Tapas are Spain's gift to the world of great cooking: a fresh and fun way to eat with friends and family—and easy to make at home. Using simple Mediterranean ingredients, a tapas feast is a perfect combination of little dishes packed with big flavors. Tapas by José Andrés is the first major book in a generation to celebrate this world-renowned way of eating, from a man who is the best possible authority: an award-winning Spanish chef in America, with seven highly acclaimed restaurants to his name. Named Bon Appétit's Chef of the Year, José is a star in American cooking, as well as the nation's leading expert on Spanish cuisine. Having worked as a chef in the United States for two decades, he's also a thoroughly American cook who draws on American ingredients for his inspiration, and is a master at translating his native Spanish cooking for this country's kitchens.
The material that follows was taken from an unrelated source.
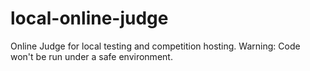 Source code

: # local-online-judge
Online Judge for local testing and competition hosting. Warning: Code won't be run under a safe environment.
His simple and delicious recipes include:
• Fish such as American Red Snapper Baked in Salt; Monkfish with Romesco Sauce; and Basque-Style Stuffed Maryland Blue Crabs
• Chicken including Catalan-Style Chicken Stew; Chicken Sautéed with Garlic; and Chicken with Lobster
• Pork such as Chorizo Stewed in Hard Cider; Figs with Spanish Ham; and Roasted Pork Tenderloin with Apples
• Rice dishes including Lobster Paella; Black Rice with Squid and Shrimp; and Traditional Rice with Clams
All these recipes are full of tremendous flavor and creativity, as well as in-depth ingredient notes and a rich atmosphere that will transport you to the lush countryside, hip cafés, and sun-drenched coasts of Spain—and back again to dinner at home.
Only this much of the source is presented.